When we arrived, a guy quickly approaches us and says that he is a guide here, and we have to have one to get in (Bullshit, of course). He showed us around in the two halls available for the public: the throne room and the dining room. Meanwhile, a music-video was recorded in the throne-room. We walked a bit around on our own and listened to the Indonesian music. The lead singer was a very big name in Indonesia and along he had a drummer, a violinist, dancing girls and a guitarist - everyone dressed in old traditional clothes. Niels had forgot his camera at the guesthouse, but we could have our picture taken here with a Polaroid camera for rs2500 (1.38$) and Kurt and I would like to bring one home with us very much. We asked the photographer if he would ask the dancing girls if they wanted to be on the picture too. In one of the pauses, we had a great picture taken of the 3 of us, two beautiful girls, the guitarist and the drummer - sitting on the throne!

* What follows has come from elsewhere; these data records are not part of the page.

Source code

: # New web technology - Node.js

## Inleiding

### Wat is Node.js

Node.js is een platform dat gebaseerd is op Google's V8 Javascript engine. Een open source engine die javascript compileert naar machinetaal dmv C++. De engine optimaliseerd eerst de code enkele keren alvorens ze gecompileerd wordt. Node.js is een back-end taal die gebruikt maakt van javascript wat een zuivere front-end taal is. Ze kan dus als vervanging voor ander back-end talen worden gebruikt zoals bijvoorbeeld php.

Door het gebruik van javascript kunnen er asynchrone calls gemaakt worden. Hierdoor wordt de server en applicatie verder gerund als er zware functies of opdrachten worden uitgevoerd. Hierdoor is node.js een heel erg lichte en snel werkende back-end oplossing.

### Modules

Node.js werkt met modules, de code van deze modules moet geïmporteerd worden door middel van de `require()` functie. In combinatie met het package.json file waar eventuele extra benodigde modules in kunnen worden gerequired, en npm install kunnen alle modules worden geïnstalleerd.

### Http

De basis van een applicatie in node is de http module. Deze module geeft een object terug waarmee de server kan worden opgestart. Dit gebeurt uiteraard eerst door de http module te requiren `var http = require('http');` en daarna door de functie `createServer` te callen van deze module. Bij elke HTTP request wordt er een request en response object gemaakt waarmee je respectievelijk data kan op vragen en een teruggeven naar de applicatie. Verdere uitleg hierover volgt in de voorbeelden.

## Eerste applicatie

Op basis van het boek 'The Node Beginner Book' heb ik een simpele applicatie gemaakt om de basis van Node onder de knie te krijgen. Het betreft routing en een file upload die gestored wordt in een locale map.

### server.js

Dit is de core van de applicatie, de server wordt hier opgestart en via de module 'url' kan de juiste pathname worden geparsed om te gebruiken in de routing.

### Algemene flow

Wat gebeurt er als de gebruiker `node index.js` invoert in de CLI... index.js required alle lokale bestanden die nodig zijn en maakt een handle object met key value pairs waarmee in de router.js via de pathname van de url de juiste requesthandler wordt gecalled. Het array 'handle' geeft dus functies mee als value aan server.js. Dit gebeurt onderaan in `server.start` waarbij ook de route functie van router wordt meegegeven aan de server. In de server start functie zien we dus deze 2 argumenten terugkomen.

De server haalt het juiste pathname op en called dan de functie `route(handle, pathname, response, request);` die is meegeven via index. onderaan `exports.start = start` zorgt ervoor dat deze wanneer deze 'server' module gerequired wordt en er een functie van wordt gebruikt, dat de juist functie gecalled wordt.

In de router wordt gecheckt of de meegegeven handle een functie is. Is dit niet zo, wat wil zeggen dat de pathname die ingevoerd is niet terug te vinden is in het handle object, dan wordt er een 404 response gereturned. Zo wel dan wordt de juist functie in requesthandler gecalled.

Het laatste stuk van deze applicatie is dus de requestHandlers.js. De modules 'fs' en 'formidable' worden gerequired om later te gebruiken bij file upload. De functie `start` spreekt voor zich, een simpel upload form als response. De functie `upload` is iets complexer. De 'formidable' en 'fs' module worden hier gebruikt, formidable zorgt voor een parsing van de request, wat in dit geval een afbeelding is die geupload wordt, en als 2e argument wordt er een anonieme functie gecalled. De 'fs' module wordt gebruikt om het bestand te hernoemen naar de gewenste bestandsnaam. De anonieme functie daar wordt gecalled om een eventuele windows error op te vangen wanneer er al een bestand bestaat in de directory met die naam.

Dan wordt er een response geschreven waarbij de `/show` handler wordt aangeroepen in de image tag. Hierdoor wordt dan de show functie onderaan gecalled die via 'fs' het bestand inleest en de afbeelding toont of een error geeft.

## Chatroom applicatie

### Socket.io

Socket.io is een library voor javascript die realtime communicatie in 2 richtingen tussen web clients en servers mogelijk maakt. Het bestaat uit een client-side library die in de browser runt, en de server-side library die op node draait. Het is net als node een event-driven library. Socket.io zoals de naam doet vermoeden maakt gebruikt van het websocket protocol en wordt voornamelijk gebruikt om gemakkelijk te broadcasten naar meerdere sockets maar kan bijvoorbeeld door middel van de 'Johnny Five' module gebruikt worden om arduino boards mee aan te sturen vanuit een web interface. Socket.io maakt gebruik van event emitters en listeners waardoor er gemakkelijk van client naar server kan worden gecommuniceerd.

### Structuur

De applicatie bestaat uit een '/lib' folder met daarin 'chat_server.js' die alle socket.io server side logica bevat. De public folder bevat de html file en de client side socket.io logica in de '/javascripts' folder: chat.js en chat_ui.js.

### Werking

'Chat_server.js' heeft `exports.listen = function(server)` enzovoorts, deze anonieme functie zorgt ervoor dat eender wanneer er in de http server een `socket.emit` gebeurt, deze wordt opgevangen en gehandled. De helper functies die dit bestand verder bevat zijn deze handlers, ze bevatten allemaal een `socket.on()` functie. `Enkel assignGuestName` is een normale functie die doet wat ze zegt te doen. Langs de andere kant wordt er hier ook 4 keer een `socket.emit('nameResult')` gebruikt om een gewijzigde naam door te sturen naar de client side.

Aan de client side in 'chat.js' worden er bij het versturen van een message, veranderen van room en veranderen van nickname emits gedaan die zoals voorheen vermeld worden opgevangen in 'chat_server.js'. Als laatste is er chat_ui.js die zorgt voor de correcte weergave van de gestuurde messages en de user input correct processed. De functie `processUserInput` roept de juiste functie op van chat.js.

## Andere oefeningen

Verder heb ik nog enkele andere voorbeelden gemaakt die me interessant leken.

While we were looking around, we said hello to a lot of people. The film-people showed us their equipment and we spoke some time with two highschool-girls, who learned English there - it is very few who speak English besides educated people. We were amazed that we did not see any white people. We had not seen any since the guesthouse - but Sumatra don't have many tourists. Well, we had to move on. While we waited 5 minutes below a portal for a rain-shower to stop, we read about a market which also had a shopping-complex. A lot of becaks offered their help, but the one we took, didn't want to go there - we think it was what he said. It was probably closed (or too far away ?) He had a better suggestion, so we went there.

It was a very modern complex - very much like in the west, except no white people here. Very funny to walk around, all the boys greeted us with a 'hello Mister', and the girls giggled and waved to us; yes, the girls seemed very interested in us - but well, we know we are gorgeous. We end up in a big restaurant/ kitchen, where they had a lot of Indonesian food. We had a solid 2-dishes meal; soup and seafood for about rs4000 (2.20$). It was really good. I was looking in my phrase book for the word 'delicious' (and the waitress smiled when I told her), but I also found the phrase 'I'm full, I want a banana', in Indonesian: 'Saya sudah kenyang, Saya ingin pisang'. We thought it was very funny, so for the rest of the trip, we gave everybody this line and people were very amused.

Next, we went into a supermarket and when we passed the perfume department, we were really startled. They had all the well known stuff, like Chanel No.5 for rs3800 (2.10$) and so on. They were made under license in Indonesia, but had the right scent. We thought we did not understand the prices and had to have them confirmed a couple of times by the employees.

We take a becak back and talk with Rene and read a bit. An older German man comes. He had travelled for 2 months on his own and he had a lot of good tips to give us. Later an elder German woman (independent from the former) comes. She came directly from Lake Toba (a lake on Sumatra) of which she could tell a lot. She had travelled 7 horrible hours by train which she definitely did not like. We got Input; lots of Input.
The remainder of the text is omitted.